Question

Two stars are \[10\] light years away from the earth. They are seen through a telescope of objective diameter \[30\,{\text{cm}}\] . The wavelength of light is \[600\,{\text{nm}}\] . To see the stars just resolved by the telescope, the minimum distance between them should be ( \[1\] light year equals \[9.46 \times {10^{15}}\,{\text{m}}\] ) of the order of:
A. \[{10^8}\,{\text{km}}\]
B. \[{10^{10}}\,{\text{km}}\]
C. \[{10^{11}}\,{\text{km}}\]
D. \[{10^6}\,{\text{km}}\]

Answer 1

Hint:First of all, we will draw the schematic diagram of the scenario. After that we will apply the formula of the resolution of the telescope. We will replace the angular separation by distance between the stars and distance from the earth in a correct way. We will substitute the required values and obtain the answer.

Formula used:
The resolution of a telescope can be related with the formula as given below:
\[\theta = \dfrac{{1.22 \times \lambda }}{D}\] …… (1)
Where,
\[\theta \] indicates the angular separation.
\[\lambda \] indicates the wavelength of the light.
\[D\] indicates the diameter of the objective lens.

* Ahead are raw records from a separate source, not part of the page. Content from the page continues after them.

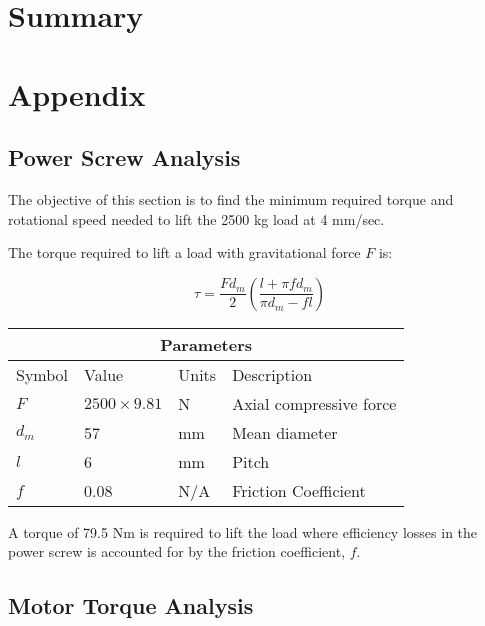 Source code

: \documentclass[letterpaper,12pt]{article}
\begin{document}
	\section{Summary}
	
	\newpage
	
	\section{Appendix}
	
	\subsection{Power Screw Analysis}
	
	The objective of this section is to find the minimum required torque and rotational speed needed to lift the 2500 kg load at 4 mm/sec.
	
	The torque required to lift a load with gravitational force $F$ is:
	
	\begin{equation}
	\tau = \frac{Fd_m}{2}\left(\frac{l+\pi f d_m}{\pi d_m - fl}\right)
	\end{equation}
	
	\begin{center}
		\begin{tabular}{ |p{2cm}||p{3cm}|p{2cm}|p{7cm}|  }
			\hline
			\multicolumn{4}{|c|}{Parameters} \\
			\hline
			Symbol& Value & Units & Description\\
			\hline
			$F$ & $2500 \times 9.81$ & N & Axial compressive force\\
			$d_m$ & 57 & mm   & Mean diameter\\
			$l$ & 6 & mm &  Pitch\\
			$f$ & 0.08 & N/A & Friction Coefficient\\
			\hline
		\end{tabular}
	\end{center}
	
A torque of 79.5 Nm is required to lift the load where efficiency losses in the power screw is accounted for by the friction coefficient, $f$. 

\subsection{Motor Torque Analysis}

\end{document}
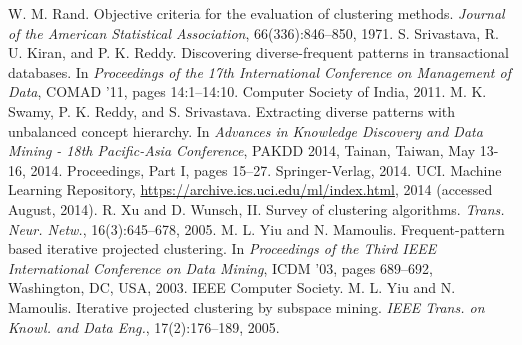 \documentclass[a4paper, 11pt, oneside]{Thesis}  %
\begin{document}
\begin{thebibliography}{99}
		W. M. Rand. Objective criteria for the evaluation of
		clustering methods. \emph{Journal of the American
		Statistical Association}, 66(336):846–850, 1971.
		S. Srivastava, R. U. Kiran, and P. K. Reddy.
		Discovering diverse-frequent patterns in transactional
		databases. In \emph{Proceedings of the 17th International
		Conference on Management of Data}, COMAD ’11,
		pages 14:1–14:10. Computer Society of India, 2011.
		M. K. Swamy, P. K. Reddy, and S. Srivastava.
		Extracting diverse patterns with unbalanced concept
		hierarchy. In \emph{Advances in Knowledge Discovery and
		Data Mining - 18th Pacific-Asia Conference}, PAKDD
		2014, Tainan, Taiwan, May 13-16, 2014. Proceedings,
		Part I, pages 15–27. Springer-Verlag, 2014.
		UCI. Machine Learning Repository,
		\url{https://archive.ics.uci.edu/ml/index.html}, 2014
		(accessed August, 2014).
		R. Xu and D. Wunsch, II. Survey of clustering
		algorithms. \emph{Trans. Neur. Netw.}, 16(3):645–678, 2005.
		M. L. Yiu and N. Mamoulis. Frequent-pattern based
		iterative projected clustering. In \emph{Proceedings of the
			Third IEEE International Conference on Data
		Mining}, ICDM ’03, pages 689–692, Washington, DC,
		USA, 2003. IEEE Computer Society.
		M. L. Yiu and N. Mamoulis. Iterative projected
		clustering by subspace mining. \emph{IEEE Trans. on
		Knowl. and Data Eng.}, 17(2):176–189, 2005.
\end{thebibliography}
\end{document}
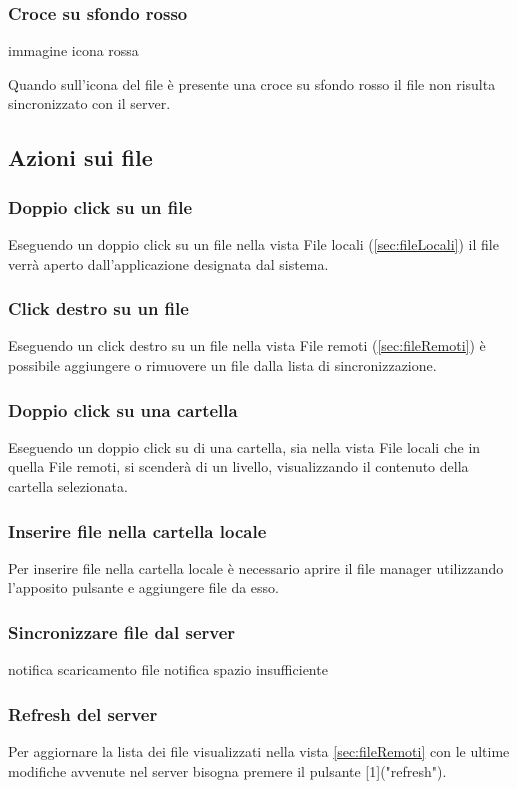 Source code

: \subsubsection{Croce su sfondo rosso}

immagine icona rossa\newline

Quando sull'icona del file è presente una croce su sfondo rosso il file non risulta sincronizzato con il server.

\subsection{Azioni sui file}
\label{sec:fileActions}

\subsubsection*{Doppio click su un file}
Eseguendo un doppio click su un file nella vista File locali (\ref{sec:fileLocali}) il file verrà aperto dall'applicazione designata dal sistema.
\subsubsection{Click destro su un file}
Eseguendo un click destro su un file nella vista File remoti (\ref{sec:fileRemoti}) è possibile aggiungere o rimuovere un file dalla lista di sincronizzazione.
\subsubsection{Doppio click su una cartella}
Eseguendo un doppio click su di una cartella, sia nella vista File locali che in quella File remoti, si scenderà di un livello, visualizzando il contenuto della cartella selezionata.
\subsubsection{Inserire file nella cartella locale}
Per inserire file nella cartella locale è necessario aprire il file manager utilizzando l'apposito pulsante e aggiungere file da esso.
\subsubsection{Sincronizzare file dal server}
notifica scaricamento file \newline
notifica spazio insufficiente
\subsubsection{Refresh del server}
Per aggiornare la lista dei file visualizzati nella vista \ref{sec:fileRemoti} con le ultime modifiche avvenute nel server bisogna premere il pulsante [1]("refresh").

Complete step by step answer:
In the given question, we are supplied with the following data:
There are two stars which are at a distance of \[10\] light years away from the earth.They are seen through a telescope whose objective is of diameter \[30\,{\text{cm}}\] .We are asked to find the minimum distance between the two stars so that they are just resolved by the telescope.We are also given that \[1\] light year equals \[9.46 \times {10^{15}}\,{\text{m}}\] .

To begin with, we need to draw a simple diagram to depict the scenario, for better understanding.

In the given diagram, the angular separation of the two stars as viewed from the earth, through the telescope, is \[\theta \] .
From the diagram the angular separation can be written as given below:
\[\theta = \dfrac{l}{d}\]

Now, we use the equation (1) and we get:
$\theta = \dfrac{{1.22 \times \lambda }}{D} \\
\Rightarrow \dfrac{l}{d} = \dfrac{{1.22 \times \lambda }}{D} \\
\Rightarrow l = \dfrac{{1.22 \times \lambda \times d}}{D} \\
\Rightarrow l = \dfrac{{1.22 \times 600 \times {{10}^{ - 9}} \times 10 \times 9.46 \times {{10}^{15}}}}{{30 \times {{10}^{ - 2}}}} \\
\Rightarrow l = 2.3 \times {10^{11}}\,{\text{m}} \\
\Rightarrow l = 2.3 \times {10^{11}} \times {10^{ - 3}}\,{\text{km}} \\
\Rightarrow l = 2.3 \times {10^8}\,{\text{km}}$
Therefore, the distance between the two stars is found to be \[2.3 \times {10^8}\,{\text{km}}\] .
Hence, the order is \[{10^8}\,{\text{km}}\] .

The correct option is A.

Note:While solving the problem, it is important to draw the diagram, as it reduces most of the chances to get wrong. As the two stars are present at a very large distance, we can assume the distance of separation to be arc. Most of the students get confused at this point. Larger the diameter of the objective is, higher is the resolution of the telescope.